> What you should do
Send every record back word for word.
+ + + + + + +
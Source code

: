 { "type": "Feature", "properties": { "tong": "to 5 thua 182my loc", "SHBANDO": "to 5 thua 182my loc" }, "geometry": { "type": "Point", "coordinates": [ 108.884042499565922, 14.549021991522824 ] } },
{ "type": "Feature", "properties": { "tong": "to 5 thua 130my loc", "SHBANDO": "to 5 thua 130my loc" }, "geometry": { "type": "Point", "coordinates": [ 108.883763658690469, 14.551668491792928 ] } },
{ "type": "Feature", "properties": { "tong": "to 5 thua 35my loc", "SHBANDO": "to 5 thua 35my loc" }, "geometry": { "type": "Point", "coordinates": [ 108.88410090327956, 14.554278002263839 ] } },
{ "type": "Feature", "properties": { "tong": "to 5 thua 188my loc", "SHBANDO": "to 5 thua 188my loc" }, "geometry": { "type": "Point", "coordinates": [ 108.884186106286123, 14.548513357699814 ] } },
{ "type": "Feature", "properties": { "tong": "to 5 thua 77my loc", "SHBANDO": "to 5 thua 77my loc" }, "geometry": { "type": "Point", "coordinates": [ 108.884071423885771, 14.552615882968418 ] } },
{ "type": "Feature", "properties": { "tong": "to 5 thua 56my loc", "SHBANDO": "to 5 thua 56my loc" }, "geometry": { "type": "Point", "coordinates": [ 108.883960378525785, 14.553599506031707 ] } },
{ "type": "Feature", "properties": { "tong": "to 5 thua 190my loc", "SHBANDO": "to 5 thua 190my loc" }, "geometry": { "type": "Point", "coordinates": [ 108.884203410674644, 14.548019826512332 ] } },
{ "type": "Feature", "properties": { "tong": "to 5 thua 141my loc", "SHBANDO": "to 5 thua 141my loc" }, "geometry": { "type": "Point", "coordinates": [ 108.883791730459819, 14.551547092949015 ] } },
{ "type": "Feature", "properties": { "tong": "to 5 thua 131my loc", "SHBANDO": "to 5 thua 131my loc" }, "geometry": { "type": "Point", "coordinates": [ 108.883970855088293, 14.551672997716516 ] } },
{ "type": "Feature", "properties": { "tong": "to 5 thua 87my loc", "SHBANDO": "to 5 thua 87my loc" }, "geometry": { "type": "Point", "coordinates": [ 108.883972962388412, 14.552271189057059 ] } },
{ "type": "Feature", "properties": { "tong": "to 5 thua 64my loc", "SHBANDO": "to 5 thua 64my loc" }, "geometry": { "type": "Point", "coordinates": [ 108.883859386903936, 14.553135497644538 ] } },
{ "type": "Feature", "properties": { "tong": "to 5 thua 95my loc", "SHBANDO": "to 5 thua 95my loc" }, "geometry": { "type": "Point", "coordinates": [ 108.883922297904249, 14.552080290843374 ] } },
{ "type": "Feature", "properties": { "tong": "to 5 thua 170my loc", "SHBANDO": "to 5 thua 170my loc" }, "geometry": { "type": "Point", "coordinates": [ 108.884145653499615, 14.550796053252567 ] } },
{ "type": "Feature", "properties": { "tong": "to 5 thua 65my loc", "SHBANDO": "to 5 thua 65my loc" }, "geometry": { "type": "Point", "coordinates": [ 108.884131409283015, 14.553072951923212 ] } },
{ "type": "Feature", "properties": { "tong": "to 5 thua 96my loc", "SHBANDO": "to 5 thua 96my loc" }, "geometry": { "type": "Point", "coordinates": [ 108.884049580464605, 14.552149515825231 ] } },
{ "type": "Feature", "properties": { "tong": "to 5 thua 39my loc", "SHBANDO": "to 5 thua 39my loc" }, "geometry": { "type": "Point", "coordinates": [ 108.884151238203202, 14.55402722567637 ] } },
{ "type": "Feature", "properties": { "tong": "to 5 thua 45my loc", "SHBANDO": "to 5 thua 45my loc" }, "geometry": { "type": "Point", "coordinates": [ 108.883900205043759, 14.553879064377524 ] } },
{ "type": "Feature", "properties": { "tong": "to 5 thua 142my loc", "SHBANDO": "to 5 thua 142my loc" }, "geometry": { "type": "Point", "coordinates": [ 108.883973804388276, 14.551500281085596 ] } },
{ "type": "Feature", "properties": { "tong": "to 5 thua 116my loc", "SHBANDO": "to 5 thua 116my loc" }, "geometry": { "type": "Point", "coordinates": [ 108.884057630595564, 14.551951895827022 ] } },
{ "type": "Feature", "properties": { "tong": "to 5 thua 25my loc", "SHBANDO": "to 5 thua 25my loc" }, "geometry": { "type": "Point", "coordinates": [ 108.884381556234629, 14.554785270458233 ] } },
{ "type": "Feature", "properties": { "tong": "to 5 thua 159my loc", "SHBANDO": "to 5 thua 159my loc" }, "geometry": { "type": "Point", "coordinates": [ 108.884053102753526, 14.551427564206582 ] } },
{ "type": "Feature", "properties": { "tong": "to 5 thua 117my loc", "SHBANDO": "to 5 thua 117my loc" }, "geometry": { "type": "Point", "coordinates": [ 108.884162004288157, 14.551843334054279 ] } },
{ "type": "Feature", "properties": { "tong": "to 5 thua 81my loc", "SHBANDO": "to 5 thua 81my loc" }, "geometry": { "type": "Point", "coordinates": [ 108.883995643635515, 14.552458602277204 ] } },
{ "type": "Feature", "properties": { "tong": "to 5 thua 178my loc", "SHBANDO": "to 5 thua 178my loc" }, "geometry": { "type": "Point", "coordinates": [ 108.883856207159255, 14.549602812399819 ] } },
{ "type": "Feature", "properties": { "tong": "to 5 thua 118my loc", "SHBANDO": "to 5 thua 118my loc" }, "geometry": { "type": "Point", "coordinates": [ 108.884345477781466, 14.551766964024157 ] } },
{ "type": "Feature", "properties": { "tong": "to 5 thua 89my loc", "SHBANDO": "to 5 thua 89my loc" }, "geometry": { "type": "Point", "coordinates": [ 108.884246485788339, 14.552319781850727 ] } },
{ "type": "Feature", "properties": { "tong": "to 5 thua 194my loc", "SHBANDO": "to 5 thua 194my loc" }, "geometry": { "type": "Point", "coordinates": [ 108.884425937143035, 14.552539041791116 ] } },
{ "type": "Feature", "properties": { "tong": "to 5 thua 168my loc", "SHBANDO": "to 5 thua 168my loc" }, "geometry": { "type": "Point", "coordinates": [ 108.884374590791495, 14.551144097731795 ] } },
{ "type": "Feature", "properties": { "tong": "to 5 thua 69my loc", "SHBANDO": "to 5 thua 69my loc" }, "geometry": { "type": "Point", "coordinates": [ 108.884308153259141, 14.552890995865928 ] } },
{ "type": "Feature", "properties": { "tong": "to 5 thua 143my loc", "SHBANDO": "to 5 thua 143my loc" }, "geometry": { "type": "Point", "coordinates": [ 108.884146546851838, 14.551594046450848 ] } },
+ + + + + + +
> Task solution
Source code

: { "type": "Feature", "properties": { "tong": "to 5 thua 182my loc", "SHBANDO": "to 5 thua 182my loc" }, "geometry": { "type": "Point", "coordinates": [ 108.884042499565922, 14.549021991522824 ] } },
{ "type": "Feature", "properties": { "tong": "to 5 thua 130my loc", "SHBANDO": "to 5 thua 130my loc" }, "geometry": { "type": "Point", "coordinates": [ 108.883763658690469, 14.551668491792928 ] } },
{ "type": "Feature", "properties": { "tong": "to 5 thua 35my loc", "SHBANDO": "to 5 thua 35my loc" }, "geometry": { "type": "Point", "coordinates": [ 108.88410090327956, 14.554278002263839 ] } },
{ "type": "Feature", "properties": { "tong": "to 5 thua 188my loc", "SHBANDO": "to 5 thua 188my loc" }, "geometry": { "type": "Point", "coordinates": [ 108.884186106286123, 14.548513357699814 ] } },
{ "type": "Feature", "properties": { "tong": "to 5 thua 77my loc", "SHBANDO": "to 5 thua 77my loc" }, "geometry": { "type": "Point", "coordinates": [ 108.884071423885771, 14.552615882968418 ] } },
{ "type": "Feature", "properties": { "tong": "to 5 thua 56my loc", "SHBANDO": "to 5 thua 56my loc" }, "geometry": { "type": "Point", "coordinates": [ 108.883960378525785, 14.553599506031707 ] } },
{ "type": "Feature", "properties": { "tong": "to 5 thua 190my loc", "SHBANDO": "to 5 thua 190my loc" }, "geometry": { "type": "Point", "coordinates": [ 108.884203410674644, 14.548019826512332 ] } },
{ "type": "Feature", "properties": { "tong": "to 5 thua 141my loc", "SHBANDO": "to 5 thua 141my loc" }, "geometry": { "type": "Point", "coordinates": [ 108.883791730459819, 14.551547092949015 ] } },
{ "type": "Feature", "properties": { "tong": "to 5 thua 131my loc", "SHBANDO": "to 5 thua 131my loc" }, "geometry": { "type": "Point", "coordinates": [ 108.883970855088293, 14.551672997716516 ] } },
{ "type": "Feature", "properties": { "tong": "to 5 thua 87my loc", "SHBANDO": "to 5 thua 87my loc" }, "geometry": { "type": "Point", "coordinates": [ 108.883972962388412, 14.552271189057059 ] } },
{ "type": "Feature", "properties": { "tong": "to 5 thua 64my loc", "SHBANDO": "to 5 thua 64my loc" }, "geometry": { "type": "Point", "coordinates": [ 108.883859386903936, 14.553135497644538 ] } },
{ "type": "Feature", "properties": { "tong": "to 5 thua 95my loc", "SHBANDO": "to 5 thua 95my loc" }, "geometry": { "type": "Point", "coordinates": [ 108.883922297904249, 14.552080290843374 ] } },
{ "type": "Feature", "properties": { "tong": "to 5 thua 170my loc", "SHBANDO": "to 5 thua 170my loc" }, "geometry": { "type": "Point", "coordinates": [ 108.884145653499615, 14.550796053252567 ] } },
{ "type": "Feature", "properties": { "tong": "to 5 thua 65my loc", "SHBANDO": "to 5 thua 65my loc" }, "geometry": { "type": "Point", "coordinates": [ 108.884131409283015, 14.553072951923212 ] } },
{ "type": "Feature", "properties": { "tong": "to 5 thua 96my loc", "SHBANDO": "to 5 thua 96my loc" }, "geometry": { "type": "Point", "coordinates": [ 108.884049580464605, 14.552149515825231 ] } },
{ "type": "Feature", "properties": { "tong": "to 5 thua 39my loc", "SHBANDO": "to 5 thua 39my loc" }, "geometry": { "type": "Point", "coordinates": [ 108.884151238203202, 14.55402722567637 ] } },
{ "type": "Feature", "properties": { "tong": "to 5 thua 45my loc", "SHBANDO": "to 5 thua 45my loc" }, "geometry": { "type": "Point", "coordinates": [ 108.883900205043759, 14.553879064377524 ] } },
{ "type": "Feature", "properties": { "tong": "to 5 thua 142my loc", "SHBANDO": "to 5 thua 142my loc" }, "geometry": { "type": "Point", "coordinates": [ 108.883973804388276, 14.551500281085596 ] } },
{ "type": "Feature", "properties": { "tong": "to 5 thua 116my loc", "SHBANDO": "to 5 thua 116my loc" }, "geometry": { "type": "Point", "coordinates": [ 108.884057630595564, 14.551951895827022 ] } },
{ "type": "Feature", "properties": { "tong": "to 5 thua 25my loc", "SHBANDO": "to 5 thua 25my loc" }, "geometry": { "type": "Point", "coordinates": [ 108.884381556234629, 14.554785270458233 ] } },
{ "type": "Feature", "properties": { "tong": "to 5 thua 159my loc", "SHBANDO": "to 5 thua 159my loc" }, "geometry": { "type": "Point", "coordinates": [ 108.884053102753526, 14.551427564206582 ] } },
{ "type": "Feature", "properties": { "tong": "to 5 thua 117my loc", "SHBANDO": "to 5 thua 117my loc" }, "geometry": { "type": "Point", "coordinates": [ 108.884162004288157, 14.551843334054279 ] } },
{ "type": "Feature", "properties": { "tong": "to 5 thua 81my loc", "SHBANDO": "to 5 thua 81my loc" }, "geometry": { "type": "Point", "coordinates": [ 108.883995643635515, 14.552458602277204 ] } },
{ "type": "Feature", "properties": { "tong": "to 5 thua 178my loc", "SHBANDO": "to 5 thua 178my loc" }, "geometry": { "type": "Point", "coordinates": [ 108.883856207159255, 14.549602812399819 ] } },
{ "type": "Feature", "properties": { "tong": "to 5 thua 118my loc", "SHBANDO": "to 5 thua 118my loc" }, "geometry": { "type": "Point", "coordinates": [ 108.884345477781466, 14.551766964024157 ] } },
{ "type": "Feature", "properties": { "tong": "to 5 thua 89my loc", "SHBANDO": "to 5 thua 89my loc" }, "geometry": { "type": "Point", "coordinates": [ 108.884246485788339, 14.552319781850727 ] } },
{ "type": "Feature", "properties": { "tong": "to 5 thua 194my loc", "SHBANDO": "to 5 thua 194my loc" }, "geometry": { "type": "Point", "coordinates": [ 108.884425937143035, 14.552539041791116 ] } },
{ "type": "Feature", "properties": { "tong": "to 5 thua 168my loc", "SHBANDO": "to 5 thua 168my loc" }, "geometry": { "type": "Point", "coordinates": [ 108.884374590791495, 14.551144097731795 ] } },
{ "type": "Feature", "properties": { "tong": "to 5 thua 69my loc", "SHBANDO": "to 5 thua 69my loc" }, "geometry": { "type": "Point", "coordinates": [ 108.884308153259141, 14.552890995865928 ] } },
{ "type": "Feature", "properties": { "tong": "to 5 thua 143my loc", "SHBANDO": "to 5 thua 143my loc" }, "geometry": { "type": "Point", "coordinates": [ 108.884146546851838, 14.551594046450848 ] } },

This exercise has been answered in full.